In this notebook, we will discuss a more fine-grained way of examining a signal in the frequency domain that accounts for the fact that a signal can change over time.

# Important: Run this code cell each time you start a new session!

In [None]:
!pip install numpy
!pip install pandas
!pip install matplotlib
!pip install os
!pip install librosa
import numpy as np
import pandas as pd
import matplotlib.pyplot as plt
import os
from IPython.display import Audio
import librosa as lr
import librosa.display

In [None]:
!wget -Ncnp https://physionet.org/files/accelerometry-walk-climb-drive/1.0.0/raw_accelerometry_data/id00b70b13.csv

In [None]:
df = pd.read_csv('id00b70b13.csv')

# Filter to only walking activity, which is given a code of 1
df = df[df['activity'] == 1]

# Process the time
df.rename(columns={'time_s': 'Time'}, inplace=True)
df = df[(df['Time']>=700) & (df['Time']<=710)]
df['Time'] = df['Time'] - df['Time'].min()

# Process the accel
df['Accel'] = np.sqrt(df['la_x']**2 + df['la_y']**2 + df['la_z']**2)*9.8

# Keep only crucial columns
keep_cols = ['Time', 'Accel']
df = df[keep_cols]
df.to_csv('walking.csv',index=False)

In [None]:
!wget -Ncnp https://physionet.org/files/sufhsdb/1.0.1/f1.wav

In [None]:
os.rename('f1.wav', 'heart_sound.wav')

# Spectrograms

A ***spectrogram*** is a visual representation of the frequency content of a signal over time.

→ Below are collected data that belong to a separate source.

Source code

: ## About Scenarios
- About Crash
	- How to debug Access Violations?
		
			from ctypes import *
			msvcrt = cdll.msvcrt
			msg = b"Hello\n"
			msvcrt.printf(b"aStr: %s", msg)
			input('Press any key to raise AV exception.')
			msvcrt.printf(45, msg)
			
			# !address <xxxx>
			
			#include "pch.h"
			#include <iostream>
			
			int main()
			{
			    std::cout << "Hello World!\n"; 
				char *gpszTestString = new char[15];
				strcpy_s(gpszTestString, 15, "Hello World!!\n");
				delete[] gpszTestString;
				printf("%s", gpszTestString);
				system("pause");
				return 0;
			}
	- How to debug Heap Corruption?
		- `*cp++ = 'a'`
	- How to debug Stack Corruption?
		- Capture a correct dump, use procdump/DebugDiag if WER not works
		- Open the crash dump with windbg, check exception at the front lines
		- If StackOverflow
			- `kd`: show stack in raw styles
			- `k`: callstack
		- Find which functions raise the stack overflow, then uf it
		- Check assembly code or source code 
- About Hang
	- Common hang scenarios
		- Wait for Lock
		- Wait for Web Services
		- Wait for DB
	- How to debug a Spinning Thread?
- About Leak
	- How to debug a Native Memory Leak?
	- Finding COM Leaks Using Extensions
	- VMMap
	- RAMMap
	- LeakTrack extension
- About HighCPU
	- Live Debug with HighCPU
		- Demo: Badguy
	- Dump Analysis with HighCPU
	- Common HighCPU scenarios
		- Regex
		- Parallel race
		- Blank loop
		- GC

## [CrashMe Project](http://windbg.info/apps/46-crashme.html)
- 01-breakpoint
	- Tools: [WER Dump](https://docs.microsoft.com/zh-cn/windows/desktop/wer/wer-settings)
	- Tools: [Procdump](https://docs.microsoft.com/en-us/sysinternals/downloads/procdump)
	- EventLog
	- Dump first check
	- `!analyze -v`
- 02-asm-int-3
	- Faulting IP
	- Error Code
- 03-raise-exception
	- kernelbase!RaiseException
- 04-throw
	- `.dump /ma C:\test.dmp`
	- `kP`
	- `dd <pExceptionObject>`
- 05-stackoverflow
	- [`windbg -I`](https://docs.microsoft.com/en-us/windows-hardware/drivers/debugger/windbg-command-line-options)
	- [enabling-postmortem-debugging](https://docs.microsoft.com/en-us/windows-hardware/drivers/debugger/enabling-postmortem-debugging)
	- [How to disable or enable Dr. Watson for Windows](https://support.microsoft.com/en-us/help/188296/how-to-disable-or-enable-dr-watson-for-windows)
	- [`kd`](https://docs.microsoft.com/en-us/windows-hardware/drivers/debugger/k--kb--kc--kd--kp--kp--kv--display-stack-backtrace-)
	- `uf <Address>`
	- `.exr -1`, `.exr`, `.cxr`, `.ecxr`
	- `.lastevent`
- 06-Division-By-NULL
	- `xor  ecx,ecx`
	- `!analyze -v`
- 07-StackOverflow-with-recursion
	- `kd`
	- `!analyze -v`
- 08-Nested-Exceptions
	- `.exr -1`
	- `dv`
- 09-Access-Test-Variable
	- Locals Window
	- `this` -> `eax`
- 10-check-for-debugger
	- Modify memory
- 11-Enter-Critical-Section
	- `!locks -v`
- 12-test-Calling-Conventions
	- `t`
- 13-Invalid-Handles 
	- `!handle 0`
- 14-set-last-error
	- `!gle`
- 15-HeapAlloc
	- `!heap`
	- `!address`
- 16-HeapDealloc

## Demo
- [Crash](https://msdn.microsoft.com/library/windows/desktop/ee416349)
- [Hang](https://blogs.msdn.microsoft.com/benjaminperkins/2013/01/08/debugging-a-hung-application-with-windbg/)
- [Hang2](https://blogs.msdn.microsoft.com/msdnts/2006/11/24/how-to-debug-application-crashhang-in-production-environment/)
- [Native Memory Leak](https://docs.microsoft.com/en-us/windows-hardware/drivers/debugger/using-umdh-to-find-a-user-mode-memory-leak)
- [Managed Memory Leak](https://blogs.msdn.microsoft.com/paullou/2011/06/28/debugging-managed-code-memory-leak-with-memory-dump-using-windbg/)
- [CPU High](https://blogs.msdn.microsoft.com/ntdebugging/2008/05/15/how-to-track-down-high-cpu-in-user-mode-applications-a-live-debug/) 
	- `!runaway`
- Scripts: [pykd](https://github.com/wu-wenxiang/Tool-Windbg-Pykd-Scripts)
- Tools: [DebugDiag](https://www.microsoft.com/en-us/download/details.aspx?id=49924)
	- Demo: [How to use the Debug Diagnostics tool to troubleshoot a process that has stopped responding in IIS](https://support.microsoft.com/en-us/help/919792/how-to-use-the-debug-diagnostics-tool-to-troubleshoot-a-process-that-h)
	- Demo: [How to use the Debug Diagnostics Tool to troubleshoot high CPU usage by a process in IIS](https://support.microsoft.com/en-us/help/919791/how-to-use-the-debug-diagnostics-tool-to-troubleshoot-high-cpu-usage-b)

It is generated by using the ***short-time Fourier Transform (STFT)***, which involves the following steps:
1. The time-domain signal is divided into overlapping windows
2. An FFT is calculated for each window
3. Since a given period of time may be included in multiple windows, the FFT results for that period are calculated by merging the results across those windows (e.g., weighted average)
4. The results are plotted such that the vertical axis represents frequency, the horizontal axis represents time, and the color/brightness of the pixels indicates the magnitude of the frequency components over time

There are a few different ways you can think about a spectrogram:
* As a heatmap that illustrates the frequency content over time
* As a sequence of FFTs over time,
* As a 2D array where each row corresponds to a frequency, each column corresponds to a time, and the value at that position corresponds to the amount of frequency content at that frequency and time
* As a table with three columns: time, frequency, and amount of frequency content at that frequency at that time.

The point is that while we often view spectrograms as heatmaps, these heatmaps are simply showing numbers that we can use to summarize our signals.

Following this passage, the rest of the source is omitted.